DETROIT—In a packed room at the General Baker Institute, working-class Detroiters gathered here on Tuesday, June 29, to draw a line in the sand against corporate landlords and political stagnation. The event was organized by the Detroit Tenants Union (DTU) in concert with the Michigan Home Rule Project and marked a critical escalation in the grassroots struggle to pass Detroit’s proposed “Right to Renew” ordinance with comprehensive “Good Cause” eviction protections.
To illustrate the bleak situation facing tenants in Detroit, organizers pointed to the harrowing story of local renter Princess Brown. She moved into her home in the Jefferson Chalmers neighborhood in 2024 and immediately noticed problems: a broken washing machine, leaking pipes causing mold growth, detached cabinets, and a basement that often flooded with sewage.
In line with her legal rights, she started putting her rent payments in escrow rather than giving them to the Georgia-based landlord who owns her house, First Chiquis LLC. Rather than fix the problems, the company filed to have her evicted for non-payment of rent.

After a grueling battle in housing court, a judge ultimately ruled that the landlord actually owed Brown $187. But justice under a system dictated by property relations is fleeting. Upon returning home from court, Brown found a fresh eviction notice taped to her door.
When she confronted her landlord’s attorney about this blatant act of retaliation, his cold response epitomized the mechanical cruelty of the rental system in Detroit: “I’m just doing what my client tells me to do,” he said.
Brown’s struggle resonated deeply with the crowd. “I’ve been fighting my landlord for two years, and I’ve been having a lot of the same problems as Brown,” stated a tenant in attendance.
The room hummed with collective outrage as attendees highlighted that city council members, lawyers, housing courts, corporate landlords, and the mayor’s office are well aware that an estimated 85% of rental units across Detroit are completely out of compliance with basic codes.

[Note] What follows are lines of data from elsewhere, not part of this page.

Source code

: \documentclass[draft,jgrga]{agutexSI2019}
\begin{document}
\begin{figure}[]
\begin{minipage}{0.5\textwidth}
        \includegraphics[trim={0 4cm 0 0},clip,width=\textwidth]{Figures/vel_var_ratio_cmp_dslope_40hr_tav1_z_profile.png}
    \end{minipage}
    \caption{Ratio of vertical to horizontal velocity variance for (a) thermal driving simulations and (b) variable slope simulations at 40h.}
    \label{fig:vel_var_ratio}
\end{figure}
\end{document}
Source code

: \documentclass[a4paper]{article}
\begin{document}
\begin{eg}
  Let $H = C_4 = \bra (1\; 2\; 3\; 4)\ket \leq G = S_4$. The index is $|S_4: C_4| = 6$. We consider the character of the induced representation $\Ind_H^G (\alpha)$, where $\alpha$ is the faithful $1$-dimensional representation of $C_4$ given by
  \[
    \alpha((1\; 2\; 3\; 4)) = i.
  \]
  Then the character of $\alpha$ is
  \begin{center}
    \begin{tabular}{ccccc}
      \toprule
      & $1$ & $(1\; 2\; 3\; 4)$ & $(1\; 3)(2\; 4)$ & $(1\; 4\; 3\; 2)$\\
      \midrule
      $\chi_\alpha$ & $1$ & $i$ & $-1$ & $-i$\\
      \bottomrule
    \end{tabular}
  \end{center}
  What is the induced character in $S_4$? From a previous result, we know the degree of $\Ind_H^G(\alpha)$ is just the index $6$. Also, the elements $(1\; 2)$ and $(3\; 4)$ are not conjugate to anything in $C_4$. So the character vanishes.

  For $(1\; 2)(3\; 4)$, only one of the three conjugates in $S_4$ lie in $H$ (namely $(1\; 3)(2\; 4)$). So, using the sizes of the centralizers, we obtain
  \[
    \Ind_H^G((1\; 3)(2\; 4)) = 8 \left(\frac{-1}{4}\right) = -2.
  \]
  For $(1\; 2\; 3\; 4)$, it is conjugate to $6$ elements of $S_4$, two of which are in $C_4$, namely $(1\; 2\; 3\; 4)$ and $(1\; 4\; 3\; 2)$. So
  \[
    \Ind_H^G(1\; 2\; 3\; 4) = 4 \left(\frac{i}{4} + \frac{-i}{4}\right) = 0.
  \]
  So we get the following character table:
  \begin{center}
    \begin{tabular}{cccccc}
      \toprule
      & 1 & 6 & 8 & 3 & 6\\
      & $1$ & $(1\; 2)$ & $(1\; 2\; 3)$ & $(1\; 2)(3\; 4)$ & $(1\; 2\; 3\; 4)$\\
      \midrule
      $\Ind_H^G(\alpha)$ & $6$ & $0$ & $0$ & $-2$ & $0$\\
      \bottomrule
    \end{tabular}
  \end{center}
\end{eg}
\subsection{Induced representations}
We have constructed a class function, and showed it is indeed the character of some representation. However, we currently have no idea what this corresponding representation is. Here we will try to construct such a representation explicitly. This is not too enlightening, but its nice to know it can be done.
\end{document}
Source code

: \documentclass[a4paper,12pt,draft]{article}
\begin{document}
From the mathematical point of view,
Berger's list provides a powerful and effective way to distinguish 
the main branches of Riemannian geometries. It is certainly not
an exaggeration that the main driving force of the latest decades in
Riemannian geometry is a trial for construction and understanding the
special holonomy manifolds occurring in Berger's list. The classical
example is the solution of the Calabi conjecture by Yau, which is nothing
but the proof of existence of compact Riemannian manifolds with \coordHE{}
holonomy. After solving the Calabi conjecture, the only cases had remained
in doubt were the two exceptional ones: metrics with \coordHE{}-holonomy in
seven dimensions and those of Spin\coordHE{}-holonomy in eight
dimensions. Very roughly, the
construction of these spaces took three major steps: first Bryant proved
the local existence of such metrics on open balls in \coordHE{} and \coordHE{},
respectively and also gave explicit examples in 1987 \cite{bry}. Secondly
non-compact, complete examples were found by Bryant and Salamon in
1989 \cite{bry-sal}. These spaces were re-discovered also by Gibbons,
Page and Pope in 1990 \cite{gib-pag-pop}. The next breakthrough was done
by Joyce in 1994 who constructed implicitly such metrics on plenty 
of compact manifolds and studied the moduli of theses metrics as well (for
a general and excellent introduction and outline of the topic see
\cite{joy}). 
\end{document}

Yet, enforcement remains non-existent while the eviction process still moves at breakneck speed.
“Money talks, bullshit walks,” said an attendee.
Smashing corporate preemption through Home Rule
“The housing crisis plaguing Detroit is structural,” said Jasmine Kaltenbach of the Home Rule Project—a campaign fighting preemption laws, heavily supported by the Service Employees International Union (SEIU) across Michigan and Virginia. She explained how state-level “pre-emption” laws are systematically used as a weapon by the billionaire class.
In Michigan, billionaire families like the Meijers, Penskes, Gilberts, DeVoses, and Ilitches use their immense wealth and capital to lobby state legislators to pass laws that explicitly block municipalities from enacting pro-worker or pro-tenant policies, such as rent control and higher local minimum wage laws. The state thus pre-empts, or overrules in advance, any progressive moves by city governments.
“Pre-emption enforces corporate and monopoly billionaire rule over our communities,” explained Steve Rimmer, a veteran organizer with the Detroit Tenants Union. He traced the systemic roots of pre-emption back to the dark legacies of slavocracy and Jim Crow, noting that the ruling class historically “took away home rule and instituted corporate rule” to suppress Black and working-class political autonomy.
The Home Rule Project aims to flip this script, shifting power away from Lansing’s corporate-bought state capitol back to the municipalities and the working people who know their neighborhoods best.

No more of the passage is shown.